→ WORK TO COMPLETE
Exactly as written, write out the lines below from the first to the one containing "and Racking Templates**", inclusive. Pictures do not belong in the copy.
*** Block opens ***
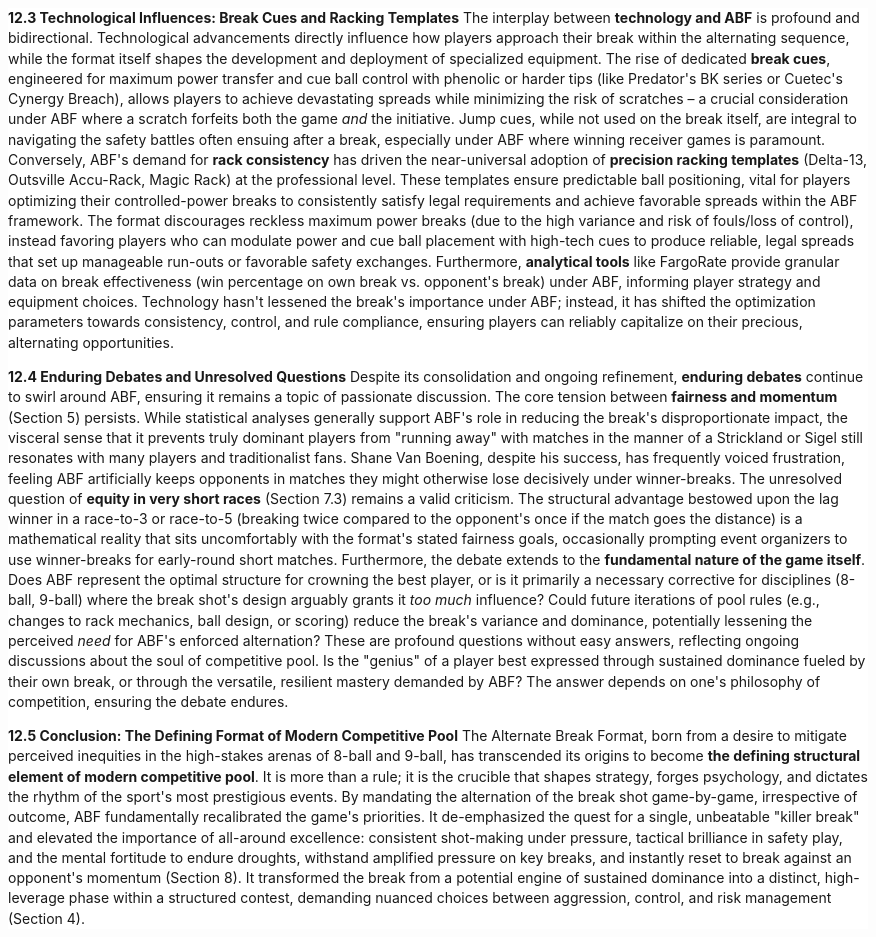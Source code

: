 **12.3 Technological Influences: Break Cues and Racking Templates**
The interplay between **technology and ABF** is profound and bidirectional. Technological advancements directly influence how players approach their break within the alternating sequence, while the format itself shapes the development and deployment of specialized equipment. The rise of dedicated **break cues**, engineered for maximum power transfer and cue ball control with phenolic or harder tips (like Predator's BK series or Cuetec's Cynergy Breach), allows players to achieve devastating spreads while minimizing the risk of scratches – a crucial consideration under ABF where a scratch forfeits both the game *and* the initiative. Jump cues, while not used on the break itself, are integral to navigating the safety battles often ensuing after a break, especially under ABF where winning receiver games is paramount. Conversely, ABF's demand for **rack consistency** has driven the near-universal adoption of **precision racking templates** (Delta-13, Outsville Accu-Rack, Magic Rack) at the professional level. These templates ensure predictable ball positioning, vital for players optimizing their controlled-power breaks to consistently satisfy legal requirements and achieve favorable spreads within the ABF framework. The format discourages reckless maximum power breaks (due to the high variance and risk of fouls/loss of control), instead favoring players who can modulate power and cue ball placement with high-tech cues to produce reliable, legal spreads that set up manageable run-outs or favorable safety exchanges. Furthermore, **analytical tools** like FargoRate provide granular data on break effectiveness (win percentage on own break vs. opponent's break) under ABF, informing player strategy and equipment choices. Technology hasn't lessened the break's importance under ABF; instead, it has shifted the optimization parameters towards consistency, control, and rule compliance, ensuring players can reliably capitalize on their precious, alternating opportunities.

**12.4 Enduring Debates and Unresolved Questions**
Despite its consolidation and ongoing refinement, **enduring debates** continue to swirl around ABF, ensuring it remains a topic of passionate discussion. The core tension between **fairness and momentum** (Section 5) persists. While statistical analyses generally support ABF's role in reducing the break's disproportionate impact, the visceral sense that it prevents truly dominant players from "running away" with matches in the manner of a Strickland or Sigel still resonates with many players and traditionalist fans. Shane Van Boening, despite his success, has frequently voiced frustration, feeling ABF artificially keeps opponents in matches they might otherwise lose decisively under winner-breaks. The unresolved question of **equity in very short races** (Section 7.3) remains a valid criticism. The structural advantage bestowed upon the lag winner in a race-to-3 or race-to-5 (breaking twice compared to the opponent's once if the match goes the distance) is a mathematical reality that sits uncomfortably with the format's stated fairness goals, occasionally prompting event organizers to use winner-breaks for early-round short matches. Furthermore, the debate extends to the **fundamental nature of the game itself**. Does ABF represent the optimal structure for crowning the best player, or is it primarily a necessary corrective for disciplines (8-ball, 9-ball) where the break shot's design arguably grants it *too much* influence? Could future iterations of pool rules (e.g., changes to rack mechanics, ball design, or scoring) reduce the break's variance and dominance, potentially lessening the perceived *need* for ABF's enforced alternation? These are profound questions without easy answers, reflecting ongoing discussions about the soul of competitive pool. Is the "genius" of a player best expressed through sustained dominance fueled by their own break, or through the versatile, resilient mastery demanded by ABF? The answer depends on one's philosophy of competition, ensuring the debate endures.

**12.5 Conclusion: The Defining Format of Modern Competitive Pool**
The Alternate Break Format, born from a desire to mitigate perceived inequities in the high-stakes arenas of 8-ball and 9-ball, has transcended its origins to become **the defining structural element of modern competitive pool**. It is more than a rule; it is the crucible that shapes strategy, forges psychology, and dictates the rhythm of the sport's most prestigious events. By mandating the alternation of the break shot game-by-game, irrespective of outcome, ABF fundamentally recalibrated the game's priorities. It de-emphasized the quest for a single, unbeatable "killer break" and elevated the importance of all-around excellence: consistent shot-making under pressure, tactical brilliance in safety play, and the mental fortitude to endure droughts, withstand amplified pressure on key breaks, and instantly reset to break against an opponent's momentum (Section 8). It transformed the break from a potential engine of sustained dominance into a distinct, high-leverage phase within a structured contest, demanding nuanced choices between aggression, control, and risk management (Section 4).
*** Block closes ***
→ ANSWER FOR THE TASK
Source code

: **12.3 Technological Influences: Break Cues and Racking Templates**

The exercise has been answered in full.